Recommended on Windows Docker Desktop:

docker run -d --name octopus `
  --restart unless-stopped `
  -p 8080:8080 `
  -v octopus-data:/app/data `
  -e OCTOPUS_AUTH_JWT_SECRET="replace-with-a-long-random-secret" `
  lingyuins/octopus:latest

Or use docker compose:

services:
  octopus:
    image: lingyuins/octopus:latest
    container_name: octopus
    restart: unless-stopped
    ports:
      - "8080:8080"
    volumes:
      - ./data:/app/data
    environment:
      OCTOPUS_AUTH_JWT_SECRET: "replace-with-a-long-random-secret"

Then run:

docker compose up -d

Note: The official image runs as the non-root user octopus with UID/GID 1000. The docker run example above uses a named volume because it avoids most host-permission issues, especially on Windows Docker Desktop. If you bind-mount a host directory to /app/data, make sure that directory is writable by UID/GID 1000, otherwise startup will fail with permission denied when creating config.json or data.db.

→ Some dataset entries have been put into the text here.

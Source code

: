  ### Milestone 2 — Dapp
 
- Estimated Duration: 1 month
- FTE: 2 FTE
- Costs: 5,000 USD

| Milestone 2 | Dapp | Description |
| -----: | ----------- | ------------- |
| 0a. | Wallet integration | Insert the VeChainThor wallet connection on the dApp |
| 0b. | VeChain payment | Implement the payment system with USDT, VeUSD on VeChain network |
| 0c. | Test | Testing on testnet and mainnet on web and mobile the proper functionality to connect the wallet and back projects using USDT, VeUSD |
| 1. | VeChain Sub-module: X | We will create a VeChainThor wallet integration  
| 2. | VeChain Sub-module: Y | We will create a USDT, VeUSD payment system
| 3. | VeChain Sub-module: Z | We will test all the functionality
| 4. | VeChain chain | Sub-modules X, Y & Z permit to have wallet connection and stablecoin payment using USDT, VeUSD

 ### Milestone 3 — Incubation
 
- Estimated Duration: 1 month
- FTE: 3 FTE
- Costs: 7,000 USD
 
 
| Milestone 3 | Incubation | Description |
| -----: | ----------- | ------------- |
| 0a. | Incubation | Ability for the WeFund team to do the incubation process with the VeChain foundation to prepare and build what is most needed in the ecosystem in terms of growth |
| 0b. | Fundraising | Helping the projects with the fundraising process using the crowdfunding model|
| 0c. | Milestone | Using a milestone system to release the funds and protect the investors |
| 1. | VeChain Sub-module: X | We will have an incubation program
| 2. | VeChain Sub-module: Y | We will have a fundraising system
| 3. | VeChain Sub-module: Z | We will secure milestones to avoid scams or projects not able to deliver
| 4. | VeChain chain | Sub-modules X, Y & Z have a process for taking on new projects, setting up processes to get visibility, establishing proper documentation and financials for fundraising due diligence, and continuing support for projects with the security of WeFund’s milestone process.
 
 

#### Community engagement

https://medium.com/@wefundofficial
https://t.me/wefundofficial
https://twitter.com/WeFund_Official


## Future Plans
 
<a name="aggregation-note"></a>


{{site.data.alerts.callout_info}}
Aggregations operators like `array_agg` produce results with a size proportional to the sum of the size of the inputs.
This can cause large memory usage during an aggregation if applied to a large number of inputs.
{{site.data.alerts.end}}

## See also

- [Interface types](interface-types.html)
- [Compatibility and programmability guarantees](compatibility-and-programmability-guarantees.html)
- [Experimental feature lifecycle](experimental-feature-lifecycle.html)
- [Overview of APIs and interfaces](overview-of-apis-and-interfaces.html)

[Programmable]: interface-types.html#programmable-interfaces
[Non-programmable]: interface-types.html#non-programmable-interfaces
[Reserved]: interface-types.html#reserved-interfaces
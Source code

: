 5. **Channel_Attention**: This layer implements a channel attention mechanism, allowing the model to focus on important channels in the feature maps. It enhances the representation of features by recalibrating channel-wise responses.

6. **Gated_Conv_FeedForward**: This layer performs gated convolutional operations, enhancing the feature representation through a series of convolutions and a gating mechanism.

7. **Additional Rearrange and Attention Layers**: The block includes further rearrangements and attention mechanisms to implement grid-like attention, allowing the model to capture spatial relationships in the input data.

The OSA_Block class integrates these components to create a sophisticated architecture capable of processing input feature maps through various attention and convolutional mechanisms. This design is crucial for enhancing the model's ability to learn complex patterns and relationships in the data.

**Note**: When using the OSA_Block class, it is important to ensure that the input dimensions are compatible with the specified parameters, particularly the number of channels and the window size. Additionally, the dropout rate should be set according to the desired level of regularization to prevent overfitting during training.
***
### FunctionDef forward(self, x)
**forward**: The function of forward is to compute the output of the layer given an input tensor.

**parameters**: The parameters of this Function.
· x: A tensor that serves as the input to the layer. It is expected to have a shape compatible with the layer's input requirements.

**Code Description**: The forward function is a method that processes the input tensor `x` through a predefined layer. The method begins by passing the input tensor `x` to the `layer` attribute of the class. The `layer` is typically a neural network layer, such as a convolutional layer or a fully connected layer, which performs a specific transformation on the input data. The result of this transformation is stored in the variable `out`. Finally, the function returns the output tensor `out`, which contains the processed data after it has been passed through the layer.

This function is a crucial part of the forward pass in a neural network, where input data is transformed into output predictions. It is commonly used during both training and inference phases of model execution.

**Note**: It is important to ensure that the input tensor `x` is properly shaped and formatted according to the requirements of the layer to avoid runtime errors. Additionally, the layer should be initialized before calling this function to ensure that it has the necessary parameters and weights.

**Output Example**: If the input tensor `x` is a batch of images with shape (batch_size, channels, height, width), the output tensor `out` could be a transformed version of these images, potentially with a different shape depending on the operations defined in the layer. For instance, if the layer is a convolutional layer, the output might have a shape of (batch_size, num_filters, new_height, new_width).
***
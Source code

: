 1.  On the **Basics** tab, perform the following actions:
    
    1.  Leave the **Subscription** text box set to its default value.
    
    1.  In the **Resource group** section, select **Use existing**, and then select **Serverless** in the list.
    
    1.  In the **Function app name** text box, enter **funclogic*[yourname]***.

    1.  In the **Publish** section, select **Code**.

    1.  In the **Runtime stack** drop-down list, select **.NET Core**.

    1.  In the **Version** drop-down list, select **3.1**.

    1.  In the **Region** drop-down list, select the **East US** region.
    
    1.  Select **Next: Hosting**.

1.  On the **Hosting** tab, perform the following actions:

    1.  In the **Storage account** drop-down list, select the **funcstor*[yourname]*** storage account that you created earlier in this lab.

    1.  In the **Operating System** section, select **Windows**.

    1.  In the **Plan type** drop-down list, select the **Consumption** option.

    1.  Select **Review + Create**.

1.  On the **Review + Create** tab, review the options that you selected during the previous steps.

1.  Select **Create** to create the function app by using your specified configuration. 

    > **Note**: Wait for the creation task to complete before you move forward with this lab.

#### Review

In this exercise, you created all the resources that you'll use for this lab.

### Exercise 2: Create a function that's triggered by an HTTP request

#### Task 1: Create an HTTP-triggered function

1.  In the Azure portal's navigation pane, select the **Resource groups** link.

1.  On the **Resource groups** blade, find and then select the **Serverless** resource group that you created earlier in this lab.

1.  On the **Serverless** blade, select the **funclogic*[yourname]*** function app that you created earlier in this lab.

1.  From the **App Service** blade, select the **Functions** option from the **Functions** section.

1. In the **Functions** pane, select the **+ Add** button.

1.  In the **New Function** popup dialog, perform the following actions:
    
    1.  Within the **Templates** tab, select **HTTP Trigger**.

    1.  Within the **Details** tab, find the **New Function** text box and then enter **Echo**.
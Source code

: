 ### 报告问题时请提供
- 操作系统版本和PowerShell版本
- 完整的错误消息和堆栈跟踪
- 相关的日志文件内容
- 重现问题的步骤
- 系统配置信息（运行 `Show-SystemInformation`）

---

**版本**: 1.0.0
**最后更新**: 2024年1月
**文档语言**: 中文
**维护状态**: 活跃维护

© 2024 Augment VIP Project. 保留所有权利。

The official Docker image rebuilds the frontend during image build and embeds the latest exported UI into the Go binary, so the container includes the matching management UI for that release.

If you are upgrading from an older web build and still see stale frontend errors in the browser, clear the site data / service worker cache once after upgrading so the latest embedded assets are loaded.

📦 Download from Release

Download the binary for your platform from Releases, then run:

./octopus start

🛠️ Build from Source

Requirements:

  • Go 1.24.4
  • Node.js 20+
  • pnpm
# Clone the repository
git clone https://github.com/lingyuins/octopus.git
cd octopus
# Optional: bootstrap the initial admin via environment variables
export OCTOPUS_INITIAL_ADMIN_USERNAME="admin"
export OCTOPUS_INITIAL_ADMIN_PASSWORD="change-this-password-long"
# Optional but recommended: set a persistent JWT secret
export OCTOPUS_AUTH_JWT_SECRET="replace-with-a-long-random-secret"
# Start the backend service directly (API-only mode works even before frontend assets are built)
go run main.go start

If static/out/ already contains built frontend assets, the Go binary serves the management UI directly. Otherwise, Octopus still starts normally and exposes the API endpoints, but the management UI is unavailable until you build the frontend and place the exported assets under static/out/ before running go build / go run.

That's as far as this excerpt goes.